**Information supplied**
_ _ _ _ _ _ _

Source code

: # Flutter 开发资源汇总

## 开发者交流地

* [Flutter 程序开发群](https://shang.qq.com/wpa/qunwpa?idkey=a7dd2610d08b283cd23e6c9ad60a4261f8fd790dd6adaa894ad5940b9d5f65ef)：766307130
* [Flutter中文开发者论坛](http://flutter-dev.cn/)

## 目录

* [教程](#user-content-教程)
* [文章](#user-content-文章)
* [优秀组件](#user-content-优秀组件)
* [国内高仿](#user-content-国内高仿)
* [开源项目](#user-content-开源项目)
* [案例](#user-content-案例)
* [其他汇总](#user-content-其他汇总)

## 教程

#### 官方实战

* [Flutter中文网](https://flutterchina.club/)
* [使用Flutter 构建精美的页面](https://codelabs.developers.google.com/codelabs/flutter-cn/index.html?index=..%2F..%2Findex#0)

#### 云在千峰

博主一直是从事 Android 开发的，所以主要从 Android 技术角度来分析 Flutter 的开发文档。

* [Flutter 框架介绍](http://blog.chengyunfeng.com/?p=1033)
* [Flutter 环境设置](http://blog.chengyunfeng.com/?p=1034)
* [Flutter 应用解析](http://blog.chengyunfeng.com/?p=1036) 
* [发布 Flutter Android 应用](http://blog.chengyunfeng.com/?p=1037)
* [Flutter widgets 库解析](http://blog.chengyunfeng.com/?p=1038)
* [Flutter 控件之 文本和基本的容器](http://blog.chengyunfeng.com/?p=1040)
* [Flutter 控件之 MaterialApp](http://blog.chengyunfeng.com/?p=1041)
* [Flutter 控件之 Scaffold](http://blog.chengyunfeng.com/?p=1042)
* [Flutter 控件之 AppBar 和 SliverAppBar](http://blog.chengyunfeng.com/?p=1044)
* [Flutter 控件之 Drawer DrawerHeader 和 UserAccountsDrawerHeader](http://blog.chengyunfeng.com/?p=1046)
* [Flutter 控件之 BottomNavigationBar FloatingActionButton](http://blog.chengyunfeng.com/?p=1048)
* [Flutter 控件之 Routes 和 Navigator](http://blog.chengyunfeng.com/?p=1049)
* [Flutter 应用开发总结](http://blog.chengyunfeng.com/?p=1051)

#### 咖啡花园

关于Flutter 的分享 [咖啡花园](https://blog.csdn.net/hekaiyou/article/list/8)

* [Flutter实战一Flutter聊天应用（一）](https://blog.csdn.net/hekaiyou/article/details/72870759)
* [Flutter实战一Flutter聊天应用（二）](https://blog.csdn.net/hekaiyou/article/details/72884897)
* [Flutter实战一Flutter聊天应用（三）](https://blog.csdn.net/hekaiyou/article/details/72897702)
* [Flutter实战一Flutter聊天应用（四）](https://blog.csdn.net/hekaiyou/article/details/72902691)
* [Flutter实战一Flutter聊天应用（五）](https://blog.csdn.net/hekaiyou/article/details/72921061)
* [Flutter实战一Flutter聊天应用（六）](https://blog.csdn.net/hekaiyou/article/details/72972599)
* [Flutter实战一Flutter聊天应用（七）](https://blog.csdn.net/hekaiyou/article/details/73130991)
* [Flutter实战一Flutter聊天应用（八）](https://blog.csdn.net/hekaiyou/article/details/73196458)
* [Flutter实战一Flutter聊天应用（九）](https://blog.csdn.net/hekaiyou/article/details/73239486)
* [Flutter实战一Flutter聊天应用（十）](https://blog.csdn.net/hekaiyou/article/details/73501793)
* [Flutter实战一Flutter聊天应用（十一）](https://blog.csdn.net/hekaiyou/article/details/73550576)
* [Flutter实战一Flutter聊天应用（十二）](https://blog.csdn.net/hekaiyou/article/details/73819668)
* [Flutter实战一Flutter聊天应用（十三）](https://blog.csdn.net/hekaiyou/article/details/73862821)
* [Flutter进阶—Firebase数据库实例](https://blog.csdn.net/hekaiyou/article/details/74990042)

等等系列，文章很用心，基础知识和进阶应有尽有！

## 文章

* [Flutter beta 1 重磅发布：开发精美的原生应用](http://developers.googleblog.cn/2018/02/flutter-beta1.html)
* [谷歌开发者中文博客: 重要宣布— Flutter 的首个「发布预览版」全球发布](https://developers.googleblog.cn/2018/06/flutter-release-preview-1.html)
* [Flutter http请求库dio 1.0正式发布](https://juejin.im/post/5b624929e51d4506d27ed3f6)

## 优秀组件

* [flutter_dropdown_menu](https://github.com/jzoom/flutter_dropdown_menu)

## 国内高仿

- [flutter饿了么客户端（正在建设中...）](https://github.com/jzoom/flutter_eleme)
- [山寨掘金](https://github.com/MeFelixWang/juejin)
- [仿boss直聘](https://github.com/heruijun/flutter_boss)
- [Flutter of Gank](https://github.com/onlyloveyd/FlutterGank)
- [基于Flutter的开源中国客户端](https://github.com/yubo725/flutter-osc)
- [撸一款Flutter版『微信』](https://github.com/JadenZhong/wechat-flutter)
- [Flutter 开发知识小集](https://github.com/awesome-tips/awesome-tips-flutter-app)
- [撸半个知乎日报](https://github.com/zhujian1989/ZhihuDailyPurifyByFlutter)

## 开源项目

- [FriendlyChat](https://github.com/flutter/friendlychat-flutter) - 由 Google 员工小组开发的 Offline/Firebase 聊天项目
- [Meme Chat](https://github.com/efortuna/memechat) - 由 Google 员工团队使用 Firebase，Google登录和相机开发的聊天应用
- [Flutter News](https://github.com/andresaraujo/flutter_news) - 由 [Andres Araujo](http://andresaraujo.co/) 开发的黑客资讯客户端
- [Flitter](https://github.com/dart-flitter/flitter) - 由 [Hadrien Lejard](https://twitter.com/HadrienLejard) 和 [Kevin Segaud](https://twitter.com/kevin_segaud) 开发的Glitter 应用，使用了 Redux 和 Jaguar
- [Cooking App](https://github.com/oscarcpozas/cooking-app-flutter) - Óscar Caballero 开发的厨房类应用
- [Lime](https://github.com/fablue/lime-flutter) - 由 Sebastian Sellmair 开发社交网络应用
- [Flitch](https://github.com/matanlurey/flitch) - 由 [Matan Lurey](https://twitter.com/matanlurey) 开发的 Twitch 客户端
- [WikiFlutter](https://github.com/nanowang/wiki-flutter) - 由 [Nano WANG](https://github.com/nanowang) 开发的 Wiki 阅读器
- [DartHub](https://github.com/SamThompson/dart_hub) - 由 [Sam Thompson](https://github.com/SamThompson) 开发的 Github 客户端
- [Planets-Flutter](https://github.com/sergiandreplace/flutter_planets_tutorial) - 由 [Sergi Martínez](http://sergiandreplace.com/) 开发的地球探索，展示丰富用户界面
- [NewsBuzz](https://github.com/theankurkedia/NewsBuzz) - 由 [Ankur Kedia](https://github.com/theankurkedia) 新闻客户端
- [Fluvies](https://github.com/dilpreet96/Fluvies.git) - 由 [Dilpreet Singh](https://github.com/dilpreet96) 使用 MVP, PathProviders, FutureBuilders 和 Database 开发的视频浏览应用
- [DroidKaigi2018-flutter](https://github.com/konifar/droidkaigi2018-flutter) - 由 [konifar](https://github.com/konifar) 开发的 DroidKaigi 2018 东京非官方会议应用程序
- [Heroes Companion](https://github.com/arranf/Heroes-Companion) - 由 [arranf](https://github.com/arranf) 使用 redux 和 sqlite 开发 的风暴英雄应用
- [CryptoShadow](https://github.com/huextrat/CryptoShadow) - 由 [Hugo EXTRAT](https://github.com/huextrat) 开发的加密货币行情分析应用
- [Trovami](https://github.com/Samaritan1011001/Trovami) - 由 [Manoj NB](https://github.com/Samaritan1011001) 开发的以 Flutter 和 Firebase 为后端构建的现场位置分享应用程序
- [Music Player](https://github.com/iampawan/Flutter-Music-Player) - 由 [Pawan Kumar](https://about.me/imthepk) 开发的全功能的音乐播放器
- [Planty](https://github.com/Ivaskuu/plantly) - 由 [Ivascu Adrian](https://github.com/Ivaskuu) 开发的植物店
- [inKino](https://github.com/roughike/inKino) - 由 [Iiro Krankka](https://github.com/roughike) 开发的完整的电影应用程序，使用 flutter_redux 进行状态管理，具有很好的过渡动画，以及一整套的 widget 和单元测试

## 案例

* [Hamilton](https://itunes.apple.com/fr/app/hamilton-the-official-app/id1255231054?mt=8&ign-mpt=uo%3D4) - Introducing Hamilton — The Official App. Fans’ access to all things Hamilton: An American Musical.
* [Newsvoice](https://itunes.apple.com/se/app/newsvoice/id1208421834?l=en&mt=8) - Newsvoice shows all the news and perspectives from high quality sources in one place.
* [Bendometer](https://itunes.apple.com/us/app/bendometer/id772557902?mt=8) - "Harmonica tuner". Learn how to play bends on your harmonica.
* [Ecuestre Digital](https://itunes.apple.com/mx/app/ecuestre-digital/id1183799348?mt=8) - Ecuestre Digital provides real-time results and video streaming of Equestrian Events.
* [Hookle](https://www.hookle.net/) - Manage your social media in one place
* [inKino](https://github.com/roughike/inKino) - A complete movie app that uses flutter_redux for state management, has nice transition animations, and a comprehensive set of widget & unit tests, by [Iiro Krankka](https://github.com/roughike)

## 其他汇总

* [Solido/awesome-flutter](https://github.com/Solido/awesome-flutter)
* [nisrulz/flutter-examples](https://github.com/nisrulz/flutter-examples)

_ _ _ _ _ _ _

**What the exercise asks**
The task calls for every line of the material that contains the string "Krankka".

**Result for this task**
- [inKino](https://github.com/roughike/inKino) - 由 [Iiro Krankka](https://github.com/roughike) 开发的完整的电影应用程序，使用 flutter_redux 进行状态管理，具有很好的过渡动画，以及一整套的 widget 和单元测试
* [inKino](https://github.com/roughike/inKino) - A complete movie app that uses flutter_redux for state management, has nice transition animations, and a comprehensive set of widget & unit tests, by [Iiro Krankka](https://github.com/roughike)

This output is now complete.